The decision says (PDF) that the US Constitution’s framers never envisioned the modern stun-gun device, first patented in 1972. The top court said stun guns are not suitable for military use, and that it did not matter whether state lawmakers have approved the possession of handguns outside the home.
Nevertheless, we note that stun guns deliver a charge of up to 50,000 volts. They are designed to incapacitate a target by causing disabling pain, uncontrolled muscular contractions, and general disruption of the central nervous system…. It is difficult to detect clear signs of use and misuse of stun guns, unlike handguns. Stun guns can deliver repeated or prolonged shocks without leaving marks. …The Legislature rationally could ban their use in the interest of public health, safety, or welfare. Removing from public access devices that can incapacitate, injure, or kill a person by disrupting the central nervous system with minimal detection is a classic legislative basis supporting rationality. It is immaterial that the Legislature has not banned weapons that are more lethal. Mathematical precision by the Legislature is not constitutionally required.
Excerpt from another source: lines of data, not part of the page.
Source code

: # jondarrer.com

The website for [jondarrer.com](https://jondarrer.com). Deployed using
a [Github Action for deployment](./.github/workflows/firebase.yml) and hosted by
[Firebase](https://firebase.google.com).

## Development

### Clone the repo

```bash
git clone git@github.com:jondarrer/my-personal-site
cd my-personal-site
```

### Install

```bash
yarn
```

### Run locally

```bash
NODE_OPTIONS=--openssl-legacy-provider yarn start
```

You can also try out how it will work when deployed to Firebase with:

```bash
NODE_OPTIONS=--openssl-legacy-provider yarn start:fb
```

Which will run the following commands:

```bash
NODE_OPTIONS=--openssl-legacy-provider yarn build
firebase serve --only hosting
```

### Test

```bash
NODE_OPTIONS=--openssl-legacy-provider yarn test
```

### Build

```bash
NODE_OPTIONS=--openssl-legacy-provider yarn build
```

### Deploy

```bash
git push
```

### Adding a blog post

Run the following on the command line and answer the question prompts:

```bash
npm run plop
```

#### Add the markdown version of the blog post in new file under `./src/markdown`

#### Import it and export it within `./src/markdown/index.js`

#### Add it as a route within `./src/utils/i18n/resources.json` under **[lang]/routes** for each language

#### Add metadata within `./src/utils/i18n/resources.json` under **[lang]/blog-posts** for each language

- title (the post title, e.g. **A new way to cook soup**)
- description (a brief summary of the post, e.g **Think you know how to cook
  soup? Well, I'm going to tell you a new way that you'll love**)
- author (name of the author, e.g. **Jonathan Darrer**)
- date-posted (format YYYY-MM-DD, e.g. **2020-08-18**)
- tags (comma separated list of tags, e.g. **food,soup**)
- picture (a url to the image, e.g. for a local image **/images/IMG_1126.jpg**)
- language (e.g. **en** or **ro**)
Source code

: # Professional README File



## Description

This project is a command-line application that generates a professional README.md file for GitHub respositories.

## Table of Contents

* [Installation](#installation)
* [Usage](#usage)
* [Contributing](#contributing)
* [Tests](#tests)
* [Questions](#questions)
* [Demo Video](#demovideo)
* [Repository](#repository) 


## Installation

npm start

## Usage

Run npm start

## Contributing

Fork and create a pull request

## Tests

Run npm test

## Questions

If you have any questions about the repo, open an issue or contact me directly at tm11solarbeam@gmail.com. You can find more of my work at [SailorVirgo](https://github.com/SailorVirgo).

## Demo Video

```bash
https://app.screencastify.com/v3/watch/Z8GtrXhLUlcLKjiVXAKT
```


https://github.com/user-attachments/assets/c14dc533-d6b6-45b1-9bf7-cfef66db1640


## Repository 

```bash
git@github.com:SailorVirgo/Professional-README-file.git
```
The court, ruling in the case of a Massachusetts woman caught with stun gun, said the stun gun is a “thoroughly modern invention” not protected by the Second Amendment, although handguns are protected.
This same sort of “reasoning” gave the FCC control of the airwaves despite the First Amendment, and now is giving it control of the internet, too.
It’s funny how these liberal courts can read so narrowly our individual rights under the Constitution, and read so broadly government powers under that exact same document.